··· MATERIAL FOR THIS TASK ···

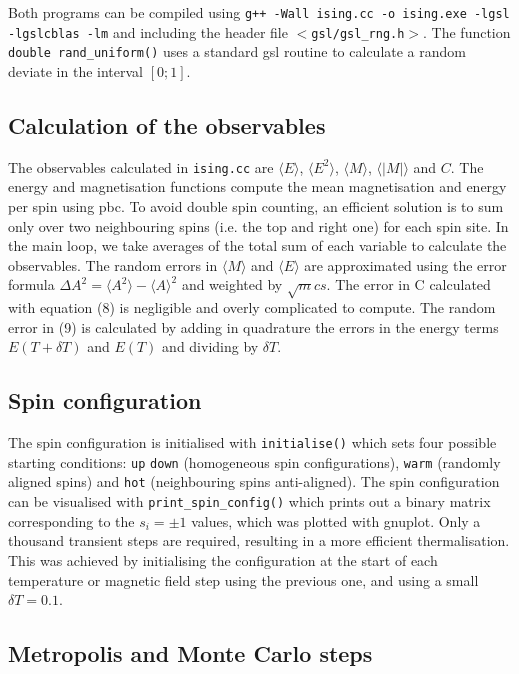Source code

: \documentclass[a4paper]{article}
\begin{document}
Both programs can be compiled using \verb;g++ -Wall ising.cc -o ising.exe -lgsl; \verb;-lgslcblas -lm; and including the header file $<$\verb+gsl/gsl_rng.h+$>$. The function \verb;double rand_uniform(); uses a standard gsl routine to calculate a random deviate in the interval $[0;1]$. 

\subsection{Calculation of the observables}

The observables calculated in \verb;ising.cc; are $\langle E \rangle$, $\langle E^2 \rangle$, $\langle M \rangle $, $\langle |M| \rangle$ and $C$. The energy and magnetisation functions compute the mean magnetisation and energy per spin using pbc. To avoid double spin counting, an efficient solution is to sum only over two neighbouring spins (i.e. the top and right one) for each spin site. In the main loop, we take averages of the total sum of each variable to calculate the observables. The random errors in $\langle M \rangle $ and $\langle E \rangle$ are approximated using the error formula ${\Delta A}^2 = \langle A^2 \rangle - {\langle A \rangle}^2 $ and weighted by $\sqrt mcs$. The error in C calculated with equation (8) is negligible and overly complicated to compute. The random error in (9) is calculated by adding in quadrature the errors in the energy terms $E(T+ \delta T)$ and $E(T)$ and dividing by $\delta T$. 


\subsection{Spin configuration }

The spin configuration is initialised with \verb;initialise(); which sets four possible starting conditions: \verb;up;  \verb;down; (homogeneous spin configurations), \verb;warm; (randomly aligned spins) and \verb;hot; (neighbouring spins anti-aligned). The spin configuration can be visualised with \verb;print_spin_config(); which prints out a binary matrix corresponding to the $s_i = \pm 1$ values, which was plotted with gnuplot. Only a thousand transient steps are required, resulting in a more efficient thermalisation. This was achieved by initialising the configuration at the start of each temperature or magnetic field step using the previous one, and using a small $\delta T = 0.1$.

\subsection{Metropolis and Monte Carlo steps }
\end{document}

···
··· MATERIAL FOR THIS TASK ···

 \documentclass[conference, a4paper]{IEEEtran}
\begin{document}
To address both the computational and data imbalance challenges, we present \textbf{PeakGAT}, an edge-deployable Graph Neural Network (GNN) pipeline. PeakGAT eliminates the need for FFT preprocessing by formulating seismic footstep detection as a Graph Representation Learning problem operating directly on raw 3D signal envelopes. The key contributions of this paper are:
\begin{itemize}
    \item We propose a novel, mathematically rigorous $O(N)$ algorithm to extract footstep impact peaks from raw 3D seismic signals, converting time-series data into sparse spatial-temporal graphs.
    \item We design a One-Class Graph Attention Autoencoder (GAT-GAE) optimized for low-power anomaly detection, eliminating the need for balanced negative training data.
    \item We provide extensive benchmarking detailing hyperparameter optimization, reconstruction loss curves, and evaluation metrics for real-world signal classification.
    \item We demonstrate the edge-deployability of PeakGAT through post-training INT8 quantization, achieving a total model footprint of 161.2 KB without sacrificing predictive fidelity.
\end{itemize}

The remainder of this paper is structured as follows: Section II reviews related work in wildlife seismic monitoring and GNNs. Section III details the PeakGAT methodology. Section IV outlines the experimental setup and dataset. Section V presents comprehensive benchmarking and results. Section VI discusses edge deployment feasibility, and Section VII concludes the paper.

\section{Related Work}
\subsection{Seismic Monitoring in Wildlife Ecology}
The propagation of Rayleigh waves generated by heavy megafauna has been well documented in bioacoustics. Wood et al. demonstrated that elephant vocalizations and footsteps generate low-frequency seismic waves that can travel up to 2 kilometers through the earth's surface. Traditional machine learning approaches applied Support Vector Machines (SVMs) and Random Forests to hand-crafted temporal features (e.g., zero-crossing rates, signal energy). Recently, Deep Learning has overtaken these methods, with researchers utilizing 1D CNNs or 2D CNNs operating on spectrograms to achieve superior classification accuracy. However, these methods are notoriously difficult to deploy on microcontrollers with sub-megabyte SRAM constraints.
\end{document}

···

- WORK ORDER: All lines of the material that contain the string "training" are to be copied.

- RESULT OF THE TASK:
    \item We design a One-Class Graph Attention Autoencoder (GAT-GAE) optimized for low-power anomaly detection, eliminating the need for balanced negative training data.
    \item We demonstrate the edge-deployability of PeakGAT through post-training INT8 quantization, achieving a total model footprint of 161.2 KB without sacrificing predictive fidelity.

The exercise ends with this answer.